A recent study separated the effects of genetic background and environment on the methylome of human populations, by comparing Central African populations that differ in genetic background, lifestyle, or both (Fagny etal. 2015). The study looked at the genotypes and whole blood methylomes of hundreds of individuals from five populations. Among the investigated populations were West African rainforest hunter-gatherers, West African agrarians, and West African agrarians that readopted life in the rainforest. Although the first and second populations differ by both ancestry and lifestyle, the second and third populations differ mostly by lifestyle. The authors identified >3, 000 differentially methylated sites that could be attributed to the recent change of habitat, and showed that they are overrepresented in genes involved in immune response, host–pathogen interactions, and various cellular processes. The developmental stage at which these environmental cues leave a mark on the methylome is still to be determined.

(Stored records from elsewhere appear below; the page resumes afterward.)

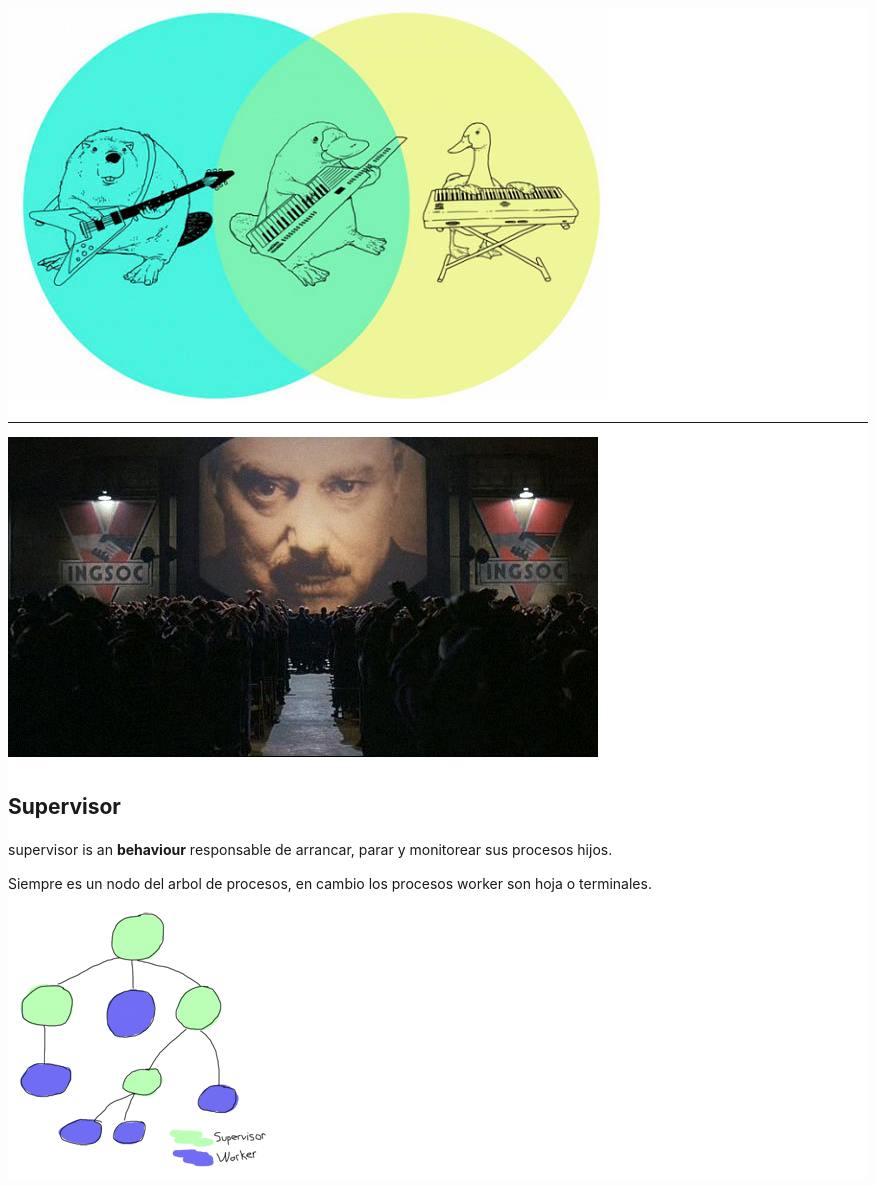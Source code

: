 ![70% center](images/venn-diagram-beaver-duck-low.jpg)

---
![bg](images/1984-movie.jpg)

## Supervisor
supervisor is an __behaviour__ responsable de arrancar, parar y monitorear sus procesos hijos.

Siempre es un nodo del arbol de procesos, en cambio los procesos worker son hoja o terminales.

![120% center](images/sup-tree.png)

Another factor that was shown to alter DNA methylation at various sites was exposure to toxins and pollutants. In utero exposure to smoking was associated with alterations in methylation across various genes, including hypermethylation in BNDF (Toledo-Rodriguez etal. 2010), AXL, and PTPRO (Breton etal. 2009) and hypomethylation in CYP1A1 (Suter etal. 2010) and in the repetitive element AluYb8 (Breton etal. 2009). Other compounds that triggered local changes in methylation include ethanol (Kim etal. 2014), arsenic (Intarasunanont etal. 2012), and cadmium (Vidal etal. 2015).

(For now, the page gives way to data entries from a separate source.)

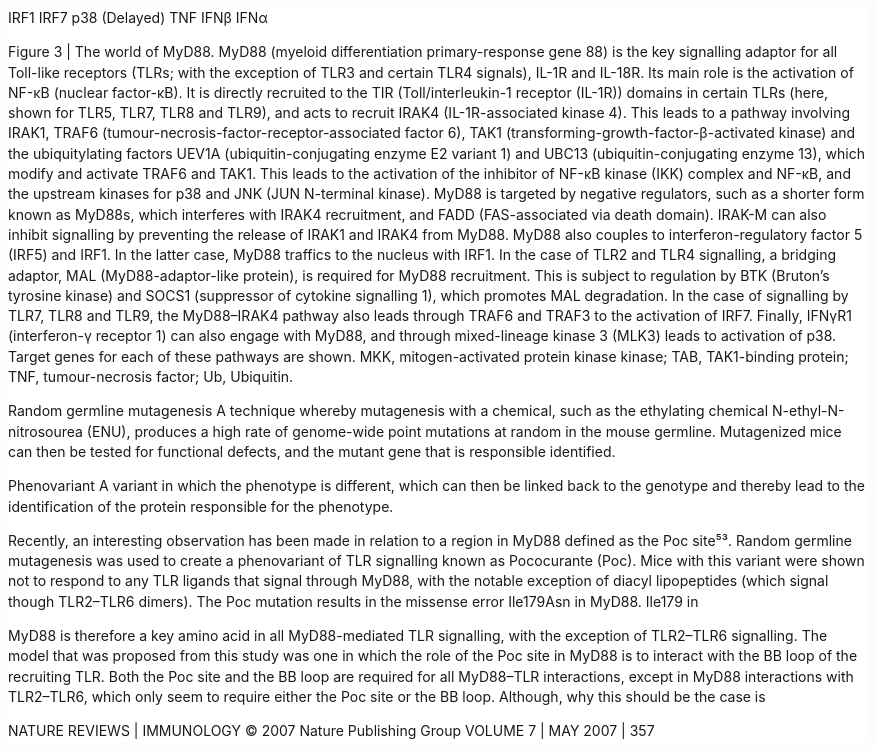IRF1
IRF7
p38
(Delayed)
TNF
IFNβ
IFNα

Figure 3 | The world of MyD88. MyD88 (myeloid differentiation primary-response gene 88) is the key signalling adaptor for all Toll-like receptors (TLRs; with the exception of TLR3 and certain TLR4 signals), IL-1R and IL-18R. Its main role is the activation of NF-κB (nuclear factor-κB). It is directly recruited to the TIR (Toll/interleukin-1 receptor (IL-1R)) domains in certain TLRs (here, shown for TLR5, TLR7, TLR8 and TLR9), and acts to recruit IRAK4 (IL-1R-associated kinase 4). This leads to a pathway involving IRAK1, TRAF6 (tumour-necrosis-factor-receptor-associated factor 6), TAK1 (transforming-growth-factor-β-activated kinase) and the ubiquitylating factors UEV1A (ubiquitin-conjugating enzyme E2 variant 1) and UBC13 (ubiquitin-conjugating enzyme 13), which modify and activate TRAF6 and TAK1. This leads to the activation of the inhibitor of NF-κB kinase (IKK) complex and NF-κB, and the upstream kinases for p38 and JNK (JUN N-terminal kinase). MyD88 is targeted by negative regulators, such as a shorter form known as MyD88s, which interferes with IRAK4 recruitment, and FADD (FAS-associated via death domain). IRAK-M can also inhibit signalling by preventing the release of IRAK1 and IRAK4 from MyD88. MyD88 also couples to interferon-regulatory factor 5 (IRF5) and IRF1. In the latter case, MyD88 traffics to the nucleus with IRF1. In the case of TLR2 and TLR4 signalling, a bridging adaptor, MAL (MyD88-adaptor-like protein), is required for MyD88 recruitment. This is subject to regulation by BTK (Bruton’s tyrosine kinase) and SOCS1 (suppressor of cytokine signalling 1), which promotes MAL degradation. In the case of signalling by TLR7, TLR8 and TLR9, the MyD88–IRAK4 pathway also leads through TRAF6 and TRAF3 to the activation of IRF7. Finally, IFNγR1 (interferon-γ receptor 1) can also engage with MyD88, and through mixed-lineage kinase 3 (MLK3) leads to activation of p38. Target genes for each of these pathways are shown. MKK, mitogen-activated protein kinase kinase; TAB, TAK1-binding protein; TNF, tumour-necrosis factor; Ub, Ubiquitin.

Random germline mutagenesis
A technique whereby mutagenesis with a chemical, such as the ethylating chemical N-ethyl-N-nitrosourea (ENU), produces a high rate of genome-wide point mutations at random in the mouse germline. Mutagenized mice can then be tested for functional defects, and the mutant gene that is responsible identified.

Phenovariant
A variant in which the phenotype is different, which can then be linked back to the genotype and thereby lead to the identification of the protein responsible for the phenotype.

Recently, an interesting observation has been made in relation to a region in MyD88 defined as the Poc site⁵³. Random germline mutagenesis was used to create a phenovariant of TLR signalling known as Pococurante (Poc). Mice with this variant were shown not to respond to any TLR ligands that signal through MyD88, with the notable exception of diacyl lipopeptides (which signal though TLR2–TLR6 dimers). The Poc mutation results in the missense error Ile179Asn in MyD88. Ile179 in

MyD88 is therefore a key amino acid in all MyD88-mediated TLR signalling, with the exception of TLR2–TLR6 signalling. The model that was proposed from this study was one in which the role of the Poc site in MyD88 is to interact with the BB loop of the recruiting TLR. Both the Poc site and the BB loop are required for all MyD88–TLR interactions, except in MyD88 interactions with TLR2–TLR6, which only seem to require either the Poc site or the BB loop. Although, why this should be the case is

NATURE REVIEWS | IMMUNOLOGY
© 2007 Nature Publishing Group
VOLUME 7 | MAY 2007 | 357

The last group of factors that interacts with DNA methylation is diseases and disorders. In this regard, the interaction between methylation and diseases is bidirectional. On one hand, many studies have shown how changes in methylation mark or even drive a wide variety of disorders (Robertson 2005; Bergman and Cedar 2013; Chen etal. 2016; Li etal. 2016; Martino etal. 2016; Reynard 2016; Wüllner etal. 2016). On the other hand, it was shown how maternal diseases leave epigenetic marks in the offspring. In the latter case, most studies have focused on diabetes and showed localized changes in specific genes, as well as genome-wide differences affecting thousands of genes. For example, children of type 2 diabetic mothers had over 4, 000 differentially methylated regions (Del Rosario etal. 2014), and offspring to mothers with gestational diabetes mellitus had lower methylation levels in several CpG sites in the lipoprotein lipase gene (LPL) (Houde etal. 2014), hypermethylation in leptin promoters (Lesseur etal. 2014), and in over 1, 000 additional genes (Ruchat etal. 2013). Regardless of the directionality of effect (methylation changes that drive diseases or diseases that drive methylation changes), these studies open a window to investigate the health profile of past individuals.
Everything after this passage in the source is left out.